INSS amplia prazo para concessão de auxílio-doença sem perícia presencial
O Ministério da Previdência Social (MPS) e o Instituto Nacional do Seguro Social (INSS) anunciaram uma importante mudança nas regras para concessão do auxílio por incapacidade temporária, popularmente conhecido como auxílio-doença. A partir de 30 de março, o prazo máximo para concessão do benefício sem necessidade de perícia presencial será ampliado de 60 para até 90 dias.
Nova regulamentação visa reduzir filas e agilizar processos
A alteração foi viabilizada por mudanças na Lei 15.265/2025 e regulamentada por portaria conjunta publicada no Diário Oficial da União na terça-feira (24). A medida atende também a uma determinação do Tribunal de Contas da União (TCU) e tem como objetivo principal reduzir a fila de espera por perícias médicas, um dos principais gargalos do sistema previdenciário brasileiro.
Segundo estimativas do governo federal, a ampliação do prazo pode reduzir em até 10% a demanda por perícias iniciais, beneficiando mais de 500 mil segurados por ano que poderão ser atendidos sem necessidade de avaliação presencial. A expectativa é que a medida alivie significativamente a pressão sobre os serviços de perícia médica do INSS.
Como funcionará o novo sistema
A nova regra vale especificamente para pedidos realizados através do sistema Atestmed, plataforma criada durante a pandemia de Covid-19 que permite a concessão do benefício com base apenas em documentos médicos enviados digitalmente. Com a mudança, o benefício poderá ser concedido ou negado com base na análise técnica dos documentos apresentados pelo segurado.
O processo de análise incluirá:
- Avaliação dos documentos médicos enviados pelo segurado
- Consulta ao histórico previdenciário do trabalhador
- Referências médicas relacionadas ao problema de saúde apresentado
- Análise da legislação previdenciária aplicável
Uma novidade importante é que a perícia médica poderá definir a data de início e o tempo de afastamento de forma diferente do indicado pelo médico assistente, desde que justifique a decisão com base nos documentos apresentados.
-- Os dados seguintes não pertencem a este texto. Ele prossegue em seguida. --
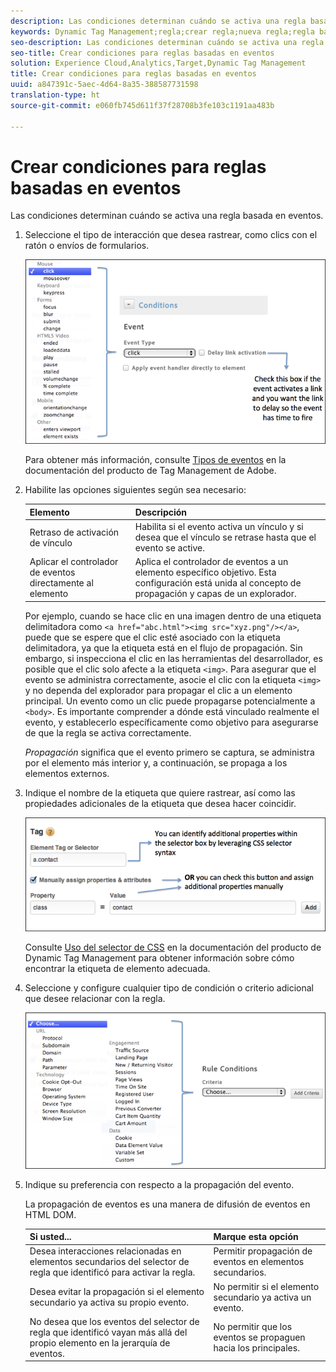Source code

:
 ```yaml
---
description: Las condiciones determinan cuándo se activa una regla basada en eventos.
keywords: Dynamic Tag Management;regla;crear regla;nueva regla;regla basada en eventos;retraso de activación de vínculo;aplicar el controlador de eventos directamente al elemento;propagación;propagación de eventos
seo-description: Las condiciones determinan cuándo se activa una regla basada en eventos.
seo-title: Crear condiciones para reglas basadas en eventos
solution: Experience Cloud,Analytics,Target,Dynamic Tag Management
title: Crear condiciones para reglas basadas en eventos
uuid: a847391c-5aec-4d64-8a35-388587731598
translation-type: ht
source-git-commit: e060fb745d611f37f28708b3fe103c1191aa483b

---
```



# Crear condiciones para reglas basadas en eventos

Las condiciones determinan cuándo se activa una regla basada en eventos.

1. Seleccione el tipo de interacción que desea rastrear, como clics con el ratón o envíos de formularios.

   ![](assets/condition-event-based.png)

   Para obtener más información, consulte [Tipos de eventos](https://marketing.adobe.com/resources/help/es_ES/dtm/event_types.html) en la documentación del producto de Tag Management de Adobe.

1. Habilite las opciones siguientes según sea necesario:

   | Elemento | Descripción |
   |--- |--- |
   | Retraso de activación de vínculo | Habilita si el evento activa un vínculo y si desea que el vínculo se retrase hasta que el evento se active. |
   | Aplicar el controlador de eventos directamente al elemento | Aplica el controlador de eventos a un elemento específico objetivo. Esta configuración está unida al concepto de propagación y capas de un explorador. |

   Por ejemplo, cuando se hace clic en una imagen dentro de una etiqueta delimitadora como `<a href="abc.html"><img src="xyz.png"/></a>`, puede que se espere que el clic esté asociado con la etiqueta delimitadora, ya que la etiqueta está en el flujo de propagación. Sin embargo, si inspecciona el clic en las herramientas del desarrollador, es posible que el clic solo afecte a la etiqueta `<img>`. Para asegurar que el evento se administra correctamente, asocie el clic con la etiqueta `<img>` y no dependa del explorador para propagar el clic a un elemento principal. Un evento como un clic puede propagarse potencialmente a `<body>`. Es importante comprender a dónde está vinculado realmente el evento, y establecerlo específicamente como objetivo para asegurarse de que la regla se activa correctamente.

   *Propagación* significa que el evento primero se captura, se administra por el elemento más interior y, a continuación, se propaga a los elementos externos.

1. Indique el nombre de la etiqueta que quiere rastrear, así como las propiedades adicionales de la etiqueta que desea hacer coincidir.

   ![](assets/condition-event-based2.png)

   Consulte [Uso del selector de CSS](https://marketing.adobe.com/resources/help/es_ES/dtm/css-selector.html) en la documentación del producto de Dynamic Tag Management para obtener información sobre cómo encontrar la etiqueta de elemento adecuada.

1. Seleccione y configure cualquier tipo de condición o criterio adicional que desee relacionar con la regla.

   ![](assets/condition-event-based3.png)

1. Indique su preferencia con respecto a la propagación del evento.

   La propagación de eventos es una manera de difusión de eventos en HTML DOM.

   | Si usted... | Marque esta opción |
   |--- |--- |
   | Desea interacciones relacionadas en elementos secundarios del selector de regla que identificó para activar la regla. | Permitir propagación de eventos en elementos secundarios. |
   | Desea evitar la propagación si el elemento secundario ya activa su propio evento. | No permitir si el elemento secundario ya activa un evento. |
   | No desea que los eventos del selector de regla que identificó vayan más allá del propio elemento en la jerarquía de eventos. | No permitir que los eventos se propaguen hacia los principales. |
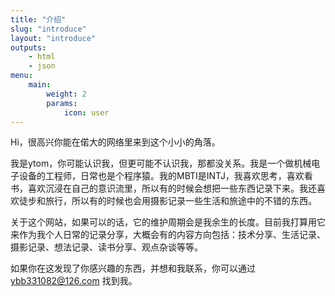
 ```yaml
---
title: "介绍"
slug: "introduce"
layout: "introduce"
outputs:
    - html
    - json
menu:
    main:
        weight: 2
        params: 
            icon: user
---
```


Hi，很高兴你能在偌大的网络里来到这个小小的角落。

我是ytom，你可能认识我，但更可能不认识我，那都没关系。我是一个做机械电子设备的工程师，日常也是个程序猿。我的MBTI是INTJ，我喜欢思考，喜欢看书，喜欢沉浸在自己的意识流里，所以有的时候会想把一些东西记录下来。我还喜欢徒步和旅行，所以有的时候也会用摄影记录一些生活和旅途中的不错的东西。

关于这个网站，如果可以的话，它的维护周期会是我余生的长度。目前我打算用它来作为我个人日常的记录分享，大概会有的内容方向包括：技术分享、生活记录、摄影记录、想法记录、读书分享、观点杂谈等等。

如果你在这发现了你感兴趣的东西，并想和我联系，你可以通过 ybb331082@126.com 找到我。
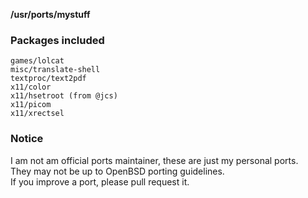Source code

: **/usr/ports/mystuff**

### Packages included

```
games/lolcat
misc/translate-shell
textproc/text2pdf
x11/color
x11/hsetroot (from @jcs)
x11/picom
x11/xrectsel
```

### Notice

I am not am official ports maintainer, these are just my personal ports.  
They may not be up to OpenBSD porting guidelines.  
If you improve a port, please pull request it.
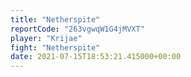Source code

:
 ```yaml
---
title: "Netherspite"
reportCode: "263vgwqW1G4jMVXT"
player: "Krijae"
fight: "Netherspite"
date: 2021-07-15T18:53:21.415000+00:00
---
```

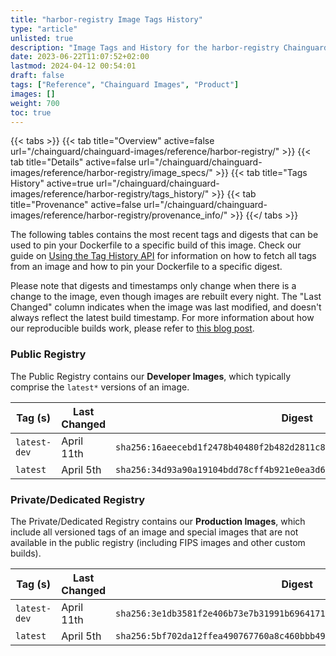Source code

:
 ```yaml
---
title: "harbor-registry Image Tags History"
type: "article"
unlisted: true
description: "Image Tags and History for the harbor-registry Chainguard Image"
date: 2023-06-22T11:07:52+02:00
lastmod: 2024-04-12 00:54:01
draft: false
tags: ["Reference", "Chainguard Images", "Product"]
images: []
weight: 700
toc: true
---
```


{{< tabs >}}
{{< tab title="Overview" active=false url="/chainguard/chainguard-images/reference/harbor-registry/" >}}
{{< tab title="Details" active=false url="/chainguard/chainguard-images/reference/harbor-registry/image_specs/" >}}
{{< tab title="Tags History" active=true url="/chainguard/chainguard-images/reference/harbor-registry/tags_history/" >}}
{{< tab title="Provenance" active=false url="/chainguard/chainguard-images/reference/harbor-registry/provenance_info/" >}}
{{</ tabs >}}

The following tables contains the most recent tags and digests that can be used to pin your Dockerfile to a specific build of this image. Check our guide on [Using the Tag History API](/chainguard/chainguard-images/using-the-tag-history-api/) for information on how to fetch all tags from an image and how to pin your Dockerfile to a specific digest.

Please note that digests and timestamps only change when there is a change to the image, even though images are rebuilt every night. The "Last Changed" column indicates when the image was last modified, and doesn't always reflect the latest build timestamp. For more information about how our reproducible builds work, please refer to [this blog post](https://www.chainguard.dev/unchained/reproducing-chainguards-reproducible-image-builds).

### Public Registry
The Public Registry contains our **Developer Images**, which typically comprise the `latest*` versions of an image.

| Tag (s)       | Last Changed | Digest                                                                    |
|---------------|--------------|---------------------------------------------------------------------------|
|  `latest-dev` | April 11th   | `sha256:16aeecebd1f2478b40480f2b482d2811c84a6b16db4cfafa94530ca95ebbca93` |
|  `latest`     | April 5th    | `sha256:34d93a90a19104bdd78cff4b921e0ea3d64977446008207a25ed79600206fd43` |


### Private/Dedicated Registry
The Private/Dedicated Registry contains our **Production Images**, which include all versioned tags of an image and special images that are not available in the public registry (including FIPS images and other custom builds).

| Tag (s)       | Last Changed | Digest                                                                    |
|---------------|--------------|---------------------------------------------------------------------------|
|  `latest-dev` | April 11th   | `sha256:3e1db3581f2e406b73e7b31991b69641718cec1ae1181446d53418fcd7e54a9d` |
|  `latest`     | April 5th    | `sha256:5bf702da12ffea490767760a8c460bbb49306b558898b175dbbff172038c4f1b` |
O sistema também permitirá que o segurado informe, no momento do pedido, quando os sintomas começaram e descreva detalhadamente a condição que o impede de trabalhar.
Evolução dos prazos do Atestmed
O prazo do sistema Atestmed já passou por várias alterações desde sua criação. Na versão original, estabelecida pela Portaria Conjunta nº 38/2023, era possível receber o auxílio por até 180 dias sem necessidade de perícia presencial. Posteriormente, mudanças na legislação permitiram ajustes por portaria, reduzindo o limite para 30 dias em junho de 2025.
Em dezembro de 2025, o prazo foi temporariamente ampliado para até 60 dias através da Portaria Conjunta MPS/INSS nº 83, com validade de 120 dias. A nova portaria estabelece agora o limite de 90 dias, alterando o cenário que previa o retorno para 30 dias a partir de maio de 2026.
Documentação necessária e procedimentos
Para que o pedido seja analisado através do sistema Atestmed, os documentos médicos devem atender a requisitos específicos:
- Estar legíveis e sem rasuras
- Conter identificação completa do segurado
- Apresentar data de emissão
- Especificar tempo estimado de afastamento
- Incluir diagnóstico ou código da Classificação Internacional de Doenças (CID)
- Ter assinatura e identificação do profissional responsável, com registro no conselho de classe
O INSS orienta que os segurados enviem documentos completos e bem preenchidos para evitar indeferimentos e garantir uma análise mais ágil dos pedidos.
Prorrogação e recursos administrativos
Caso o prazo concedido não seja suficiente para o retorno ao trabalho, o segurado poderá solicitar a prorrogação do benefício nos 15 dias anteriores ao seu encerramento. Nessa situação, será necessária uma nova avaliação pericial, que poderá ser realizada presencialmente ou através de telemedicina.
Importante destacar que a nova regra elimina a necessidade de abrir um novo pedido, mesmo que o período de afastamento ultrapasse os 90 dias. Em caso de negativa do benefício, o segurado terá 30 dias para apresentar recurso administrativo após a decisão do INSS.
O que é o auxílio por incapacidade temporária
O auxílio por incapacidade temporária é um benefício previdenciário destinado aos trabalhadores que contribuem mensalmente para a Previdência Social e que, por problemas de saúde, ficam temporariamente incapazes de retornar às suas atividades laborais. Para ter direito ao benefício, além de ser contribuinte, o solicitante deve comprovar incapacidade para seu trabalho por mais de 15 dias consecutivos e ter ao menos 12 contribuições mensais pagas.
Vale ressaltar que existem exceções à regra de carência, incluindo casos de acidentes de trabalho, doenças ocupacionais e condições de saúde específicas listadas na legislação previdenciária.